The authors looked at the rates of serious infections (defined as an infection occurring during the 12 months following each infusion of rituximab that required hospitalization and/or intravenous antibiotics and/or resulted in death) in patients with normal and low levels of gamma globulin, IgM, or IgG. Univariate analysis adjusted according to follow-up duration revealed that only low IgG levels after rituximab were associated with a significantly increased risk of serious infections, with almost a twofold increase in risk (odds ratio, 1.99; 95% confidence interval, 1.2-3.3; P = .008).

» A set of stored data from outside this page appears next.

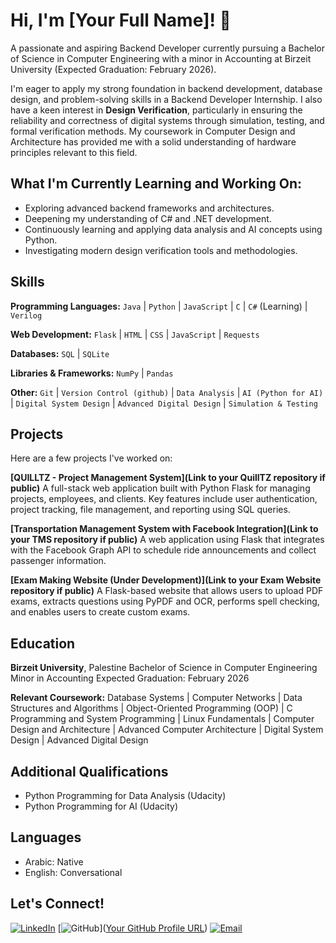 # Hi, I'm [Your Full Name]! 👋

A passionate and aspiring Backend Developer currently pursuing a Bachelor of Science in Computer Engineering with a minor in Accounting at Birzeit University (Expected Graduation: February 2026).

I'm eager to apply my strong foundation in backend development, database design, and problem-solving skills in a Backend Developer Internship. I also have a keen interest in **Design Verification**, particularly in ensuring the reliability and correctness of digital systems through simulation, testing, and formal verification methods. My coursework in Computer Design and Architecture has provided me with a solid understanding of hardware principles relevant to this field.

## What I'm Currently Learning and Working On:

* Exploring advanced backend frameworks and architectures.
* Deepening my understanding of C# and .NET development.
* Continuously learning and applying data analysis and AI concepts using Python.
* Investigating modern design verification tools and methodologies.

## Skills

**Programming Languages:**
`Java` | `Python` | `JavaScript` | `C` | `C#` (Learning) | `Verilog`

**Web Development:**
`Flask` | `HTML` | `CSS` | `JavaScript` | `Requests`

**Databases:**
`SQL` | `SQLite`

**Libraries & Frameworks:**
`NumPy` | `Pandas`

**Other:**
`Git` | `Version Control (github)` | `Data Analysis` | `AI (Python for AI)` | `Digital System Design` | `Advanced Digital Design` | `Simulation & Testing`

## Projects

Here are a few projects I've worked on:

**[QUILLTZ - Project Management System](Link to your QuillTZ repository if public)**
A full-stack web application built with Python Flask for managing projects, employees, and clients. Key features include user authentication, project tracking, file management, and reporting using SQL queries.

**[Transportation Management System with Facebook Integration](Link to your TMS repository if public)**
A web application using Flask that integrates with the Facebook Graph API to schedule ride announcements and collect passenger information.

**[Exam Making Website (Under Development)](Link to your Exam Website repository if public)**
A Flask-based website that allows users to upload PDF exams, extracts questions using PyPDF and OCR, performs spell checking, and enables users to create custom exams.

## Education

**Birzeit University**, Palestine
Bachelor of Science in Computer Engineering
Minor in Accounting
Expected Graduation: February 2026

**Relevant Coursework:**
Database Systems | Computer Networks | Data Structures and Algorithms | Object-Oriented Programming (OOP) | C Programming and System Programming | Linux Fundamentals | Computer Design and Architecture | Advanced Computer Architecture | Digital System Design | Advanced Digital Design

## Additional Qualifications

* Python Programming for Data Analysis (Udacity)
* Python Programming for AI (Udacity)

## Languages

* Arabic: Native
* English: Conversational

## Let's Connect!

[![LinkedIn](https://img.shields.io/badge/-LinkedIn-%230077B5?style=for-the-badge&logo=linkedin&logoColor=white)](www.linkedin.com/in/mohammed-o-qady)
[![GitHub](https://img.shields.io/badge/-GitHub-%23242929?style=for-the-badge&logo=github&logoColor=white)]([Your GitHub Profile URL](https://github.com/MOQ2))
[![Email](https://img.shields.io/badge/-Email-%23EA4335?style=for-the-badge&logo=gmail&logoColor=white)](mohammedoqady@gmail.com)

No significant effects were found for low levels of gamma globulin (OR, 1.5; 95% CI, 0.9-2.5; P = .09) or IgM (OR, 1.5; 95% CI, 0.9-2.3; P = .08).

In a multivariate analysis, when the researchers adjusted for older age, previous cancer, or serious or recurrent infections, only low IgG after rituximab remained associated with serious infections. In published work, Dr. Gottenberg reported that chronic lung disease and/or cardiac insufficiency and extraarticular involvement also rendered RA patients treated with rituximab more prone to severe infections (Arthritis Rheum. 2010;62[9]:2625-32).

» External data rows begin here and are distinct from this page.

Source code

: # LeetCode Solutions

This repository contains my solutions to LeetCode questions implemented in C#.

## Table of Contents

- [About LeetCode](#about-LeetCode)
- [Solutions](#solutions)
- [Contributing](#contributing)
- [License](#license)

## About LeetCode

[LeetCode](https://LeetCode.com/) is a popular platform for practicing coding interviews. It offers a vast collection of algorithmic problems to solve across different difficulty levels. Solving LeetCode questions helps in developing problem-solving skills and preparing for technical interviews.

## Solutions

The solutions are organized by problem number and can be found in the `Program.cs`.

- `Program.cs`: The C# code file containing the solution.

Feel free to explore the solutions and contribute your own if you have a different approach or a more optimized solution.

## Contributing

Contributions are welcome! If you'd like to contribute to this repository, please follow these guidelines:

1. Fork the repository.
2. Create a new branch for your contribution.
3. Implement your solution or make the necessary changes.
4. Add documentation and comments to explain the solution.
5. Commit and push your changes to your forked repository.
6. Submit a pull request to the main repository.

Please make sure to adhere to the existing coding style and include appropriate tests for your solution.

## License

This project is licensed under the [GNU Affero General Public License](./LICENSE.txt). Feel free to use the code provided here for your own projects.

For all measures serious infections were more frequent in those with lower levels of immunologic indices. For instance, 13.5% of patients with low gamma globulin levels after rituximab had serious infections, compared with 8.8% of those with normal gamma globulin levels. Rates of serious infection, as indicated by the ratio of low to normal levels for IgM, were 11.8%:8.1% while the rates for IgG were 15.1%:8.2%.

Dr. Yazici serves as a consultant to Bristol-Myers Squibb and Genentech. Dr. Gottenberg reported a relevant financial relationship with Roche.

* Clarification: This story was updated on 12/12/2011.